++++ Information ++++

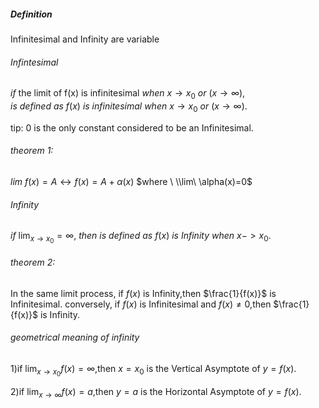 ##### Definition
Infinitesimal and Infinity are variable

###### Infintesimal
$if \ \text{the\ limit\ of\ f(x) is\ infinitesimal}\ when\ x\to x_{0}\ or\ (x\to \infty),$
$is\ defined\  as \ f(x)\ is\  infinitesimal\ when \ x\to x_{0}\ or\ (x\to \infty).$

tip:  0 is the only constant considered to be an Infinitesimal.
###### theorem 1:
$lim\ f(x)=A \leftrightarrow f(x)=A+\alpha(x)$
$where \ \\lim\ \alpha(x)=0$ 

###### Infinity
$if \ \lim_{ x \to x_{0} }=\infty$,
$then\  is\ defined \ as \ f(x)\  is\ Infinity\ when\ x->x_{0}.$
###### theorem 2:
In the same limit process, if $f(x)$ is Infinity,then $\frac{1}{f(x)}$ is Infinitesimal.
conversely,
if $f(x)$ is Infinitesimal and $f(x)\neq0$,then $\frac{1}{f(x)}$ is Infinity.

###### geometrical meaning of infinity

1)if $\lim_{ x \to x_{0} }f(x)=\infty$,then $x=x_{0}$
is the Vertical Asymptote of $y=f(x)$.

2)if $\lim_{ x \to \infty }f(x)=a$,then $y=a$ 
is the Horizontal Asymptote of $y=f(x)$.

++++

● Task to complete:
Transcribe the listing above in full and exactly; no pictures belong in the copy.

● Answer to this task:
 ##### Definition
Infinitesimal and Infinity are variable

###### Infintesimal
$if \ \text{the\ limit\ of\ f(x) is\ infinitesimal}\ when\ x\to x_{0}\ or\ (x\to \infty),$
$is\ defined\  as \ f(x)\ is\  infinitesimal\ when \ x\to x_{0}\ or\ (x\to \infty).$

tip:  0 is the only constant considered to be an Infinitesimal.
###### theorem 1:
$lim\ f(x)=A \leftrightarrow f(x)=A+\alpha(x)$
$where \ \\lim\ \alpha(x)=0$ 

###### Infinity
$if \ \lim_{ x \to x_{0} }=\infty$,
$then\  is\ defined \ as \ f(x)\  is\ Infinity\ when\ x->x_{0}.$
###### theorem 2:
In the same limit process, if $f(x)$ is Infinity,then $\frac{1}{f(x)}$ is Infinitesimal.
conversely,
if $f(x)$ is Infinitesimal and $f(x)\neq0$,then $\frac{1}{f(x)}$ is Infinity.

###### geometrical meaning of infinity

1)if $\lim_{ x \to x_{0} }f(x)=\infty$,then $x=x_{0}$
is the Vertical Asymptote of $y=f(x)$.

2)if $\lim_{ x \to \infty }f(x)=a$,then $y=a$ 
is the Horizontal Asymptote of $y=f(x)$.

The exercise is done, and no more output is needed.